ASSIGNED TASK
Within the entries below, find the portion that opens with the line containing "4. 노드에 대한 원격 액세스 허용: 활성화됨" and closes with the line containing "## appendix". Retype that portion exactly and only.

INFORMATION

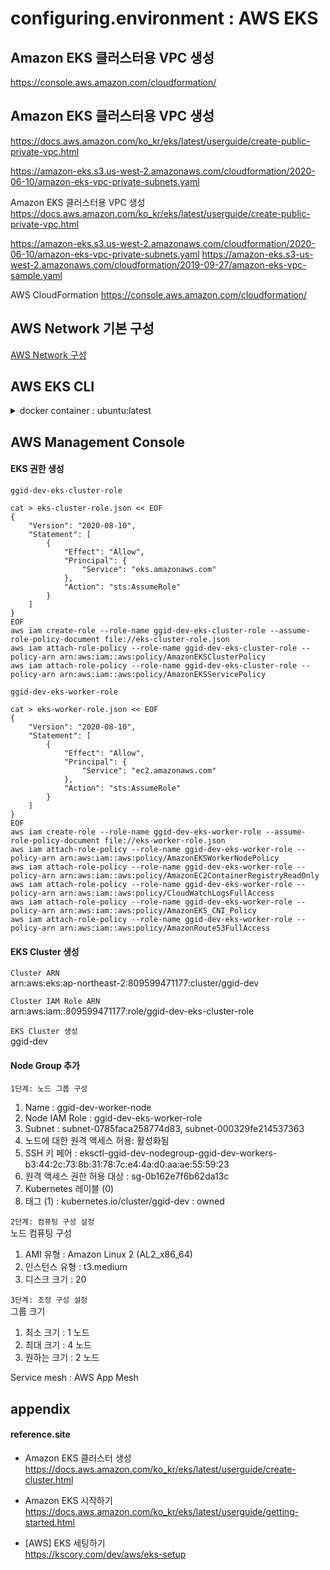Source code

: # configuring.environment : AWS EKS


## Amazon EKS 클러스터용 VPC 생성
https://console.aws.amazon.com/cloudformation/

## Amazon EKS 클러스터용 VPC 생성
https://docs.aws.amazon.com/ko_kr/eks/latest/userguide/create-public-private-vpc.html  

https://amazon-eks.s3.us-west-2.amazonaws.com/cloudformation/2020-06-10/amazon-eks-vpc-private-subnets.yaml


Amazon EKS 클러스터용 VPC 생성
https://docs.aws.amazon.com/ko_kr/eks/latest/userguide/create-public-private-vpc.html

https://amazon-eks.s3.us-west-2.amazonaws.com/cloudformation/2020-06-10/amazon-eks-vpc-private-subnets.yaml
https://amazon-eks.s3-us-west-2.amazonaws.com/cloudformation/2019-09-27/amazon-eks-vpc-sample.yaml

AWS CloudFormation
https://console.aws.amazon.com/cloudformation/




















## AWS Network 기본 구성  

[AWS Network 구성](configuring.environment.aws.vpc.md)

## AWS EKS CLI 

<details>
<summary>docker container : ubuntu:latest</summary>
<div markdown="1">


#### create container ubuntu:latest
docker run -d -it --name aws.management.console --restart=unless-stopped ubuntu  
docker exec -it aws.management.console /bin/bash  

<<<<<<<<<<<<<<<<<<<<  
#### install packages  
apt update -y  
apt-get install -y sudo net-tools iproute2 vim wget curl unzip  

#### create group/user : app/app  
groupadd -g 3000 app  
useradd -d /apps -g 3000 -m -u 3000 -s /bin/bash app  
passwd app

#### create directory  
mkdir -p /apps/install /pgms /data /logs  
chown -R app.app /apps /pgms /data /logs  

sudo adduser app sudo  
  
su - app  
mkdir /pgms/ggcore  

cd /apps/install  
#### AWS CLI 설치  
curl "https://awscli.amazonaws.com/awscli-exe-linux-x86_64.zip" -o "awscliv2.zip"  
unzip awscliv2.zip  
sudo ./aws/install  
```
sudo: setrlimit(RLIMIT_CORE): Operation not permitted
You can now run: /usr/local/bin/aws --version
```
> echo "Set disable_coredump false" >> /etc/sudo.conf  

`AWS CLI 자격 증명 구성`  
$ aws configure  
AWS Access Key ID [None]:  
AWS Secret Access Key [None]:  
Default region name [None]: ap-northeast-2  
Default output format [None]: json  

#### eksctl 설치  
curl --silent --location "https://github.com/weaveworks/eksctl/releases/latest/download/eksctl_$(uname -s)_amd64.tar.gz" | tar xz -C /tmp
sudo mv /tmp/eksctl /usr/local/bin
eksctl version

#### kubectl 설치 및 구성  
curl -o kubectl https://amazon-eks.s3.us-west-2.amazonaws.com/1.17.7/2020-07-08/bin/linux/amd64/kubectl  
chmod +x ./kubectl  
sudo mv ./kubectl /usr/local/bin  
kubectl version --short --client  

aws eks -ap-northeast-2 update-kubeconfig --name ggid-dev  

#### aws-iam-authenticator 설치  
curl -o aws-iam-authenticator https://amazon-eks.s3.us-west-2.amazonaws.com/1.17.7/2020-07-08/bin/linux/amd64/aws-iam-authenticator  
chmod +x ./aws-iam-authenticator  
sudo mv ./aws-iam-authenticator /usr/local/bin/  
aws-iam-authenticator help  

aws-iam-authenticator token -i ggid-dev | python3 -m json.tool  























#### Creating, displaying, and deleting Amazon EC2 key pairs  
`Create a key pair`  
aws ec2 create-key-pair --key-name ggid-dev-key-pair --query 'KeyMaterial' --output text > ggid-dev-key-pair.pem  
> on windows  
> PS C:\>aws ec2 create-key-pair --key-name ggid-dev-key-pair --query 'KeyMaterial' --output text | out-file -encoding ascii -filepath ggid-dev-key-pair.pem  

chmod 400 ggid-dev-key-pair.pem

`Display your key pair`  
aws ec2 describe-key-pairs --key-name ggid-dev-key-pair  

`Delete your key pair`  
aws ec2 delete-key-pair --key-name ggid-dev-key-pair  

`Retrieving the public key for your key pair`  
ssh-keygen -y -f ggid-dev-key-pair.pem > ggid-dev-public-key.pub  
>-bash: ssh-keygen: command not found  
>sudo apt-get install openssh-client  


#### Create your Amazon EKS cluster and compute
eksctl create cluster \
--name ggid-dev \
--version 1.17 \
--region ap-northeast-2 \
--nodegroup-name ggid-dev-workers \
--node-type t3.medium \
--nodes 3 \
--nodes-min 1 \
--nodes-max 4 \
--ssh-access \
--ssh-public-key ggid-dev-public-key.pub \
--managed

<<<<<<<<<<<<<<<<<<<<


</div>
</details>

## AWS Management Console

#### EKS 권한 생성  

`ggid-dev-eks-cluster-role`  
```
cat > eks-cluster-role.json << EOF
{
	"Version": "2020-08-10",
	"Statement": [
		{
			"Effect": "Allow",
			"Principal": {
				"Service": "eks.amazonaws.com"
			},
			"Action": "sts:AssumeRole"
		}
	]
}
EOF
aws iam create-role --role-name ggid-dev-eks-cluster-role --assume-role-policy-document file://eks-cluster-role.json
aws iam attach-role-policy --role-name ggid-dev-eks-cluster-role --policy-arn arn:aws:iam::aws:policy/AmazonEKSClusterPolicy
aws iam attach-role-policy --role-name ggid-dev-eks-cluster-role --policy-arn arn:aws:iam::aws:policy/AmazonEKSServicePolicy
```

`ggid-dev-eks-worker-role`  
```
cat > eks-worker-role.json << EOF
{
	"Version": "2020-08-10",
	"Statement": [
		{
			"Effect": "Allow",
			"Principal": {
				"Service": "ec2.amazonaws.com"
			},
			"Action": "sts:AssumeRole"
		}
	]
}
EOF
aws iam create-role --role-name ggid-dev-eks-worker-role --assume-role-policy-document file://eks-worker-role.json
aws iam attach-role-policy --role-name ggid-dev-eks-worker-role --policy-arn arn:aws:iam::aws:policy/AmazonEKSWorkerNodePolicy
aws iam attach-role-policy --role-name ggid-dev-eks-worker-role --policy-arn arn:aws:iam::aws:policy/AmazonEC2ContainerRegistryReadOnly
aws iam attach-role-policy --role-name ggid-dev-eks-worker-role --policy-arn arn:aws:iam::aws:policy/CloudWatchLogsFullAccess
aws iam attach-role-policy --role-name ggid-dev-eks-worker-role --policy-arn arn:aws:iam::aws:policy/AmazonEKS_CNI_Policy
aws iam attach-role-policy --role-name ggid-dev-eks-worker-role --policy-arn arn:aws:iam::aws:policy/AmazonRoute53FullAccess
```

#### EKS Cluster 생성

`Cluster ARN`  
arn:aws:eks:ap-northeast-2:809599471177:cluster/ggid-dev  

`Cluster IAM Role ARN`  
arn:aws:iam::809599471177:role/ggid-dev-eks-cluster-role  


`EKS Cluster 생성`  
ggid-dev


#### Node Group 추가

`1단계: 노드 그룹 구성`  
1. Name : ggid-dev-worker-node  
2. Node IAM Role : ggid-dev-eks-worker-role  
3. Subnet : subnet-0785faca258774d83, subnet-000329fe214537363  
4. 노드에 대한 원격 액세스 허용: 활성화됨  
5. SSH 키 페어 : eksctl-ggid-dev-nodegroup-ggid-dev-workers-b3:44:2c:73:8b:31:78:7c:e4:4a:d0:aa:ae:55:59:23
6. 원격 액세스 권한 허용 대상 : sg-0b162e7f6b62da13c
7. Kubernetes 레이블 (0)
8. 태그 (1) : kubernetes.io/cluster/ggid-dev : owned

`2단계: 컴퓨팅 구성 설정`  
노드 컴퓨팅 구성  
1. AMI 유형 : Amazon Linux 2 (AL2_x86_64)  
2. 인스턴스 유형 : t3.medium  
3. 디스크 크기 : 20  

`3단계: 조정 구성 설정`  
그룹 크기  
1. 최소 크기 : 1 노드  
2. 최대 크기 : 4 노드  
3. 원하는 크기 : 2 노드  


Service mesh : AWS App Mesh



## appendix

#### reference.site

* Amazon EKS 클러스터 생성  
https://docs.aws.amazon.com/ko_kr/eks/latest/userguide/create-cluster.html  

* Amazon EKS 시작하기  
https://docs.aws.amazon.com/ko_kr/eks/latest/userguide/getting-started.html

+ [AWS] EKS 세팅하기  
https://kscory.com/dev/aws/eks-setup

TASK RESPONSE
4. 노드에 대한 원격 액세스 허용: 활성화됨  
5. SSH 키 페어 : eksctl-ggid-dev-nodegroup-ggid-dev-workers-b3:44:2c:73:8b:31:78:7c:e4:4a:d0:aa:ae:55:59:23
6. 원격 액세스 권한 허용 대상 : sg-0b162e7f6b62da13c
7. Kubernetes 레이블 (0)
8. 태그 (1) : kubernetes.io/cluster/ggid-dev : owned

`2단계: 컴퓨팅 구성 설정`  
노드 컴퓨팅 구성  
1. AMI 유형 : Amazon Linux 2 (AL2_x86_64)  
2. 인스턴스 유형 : t3.medium  
3. 디스크 크기 : 20  

`3단계: 조정 구성 설정`  
그룹 크기  
1. 최소 크기 : 1 노드  
2. 최대 크기 : 4 노드  
3. 원하는 크기 : 2 노드  


Service mesh : AWS App Mesh



## appendix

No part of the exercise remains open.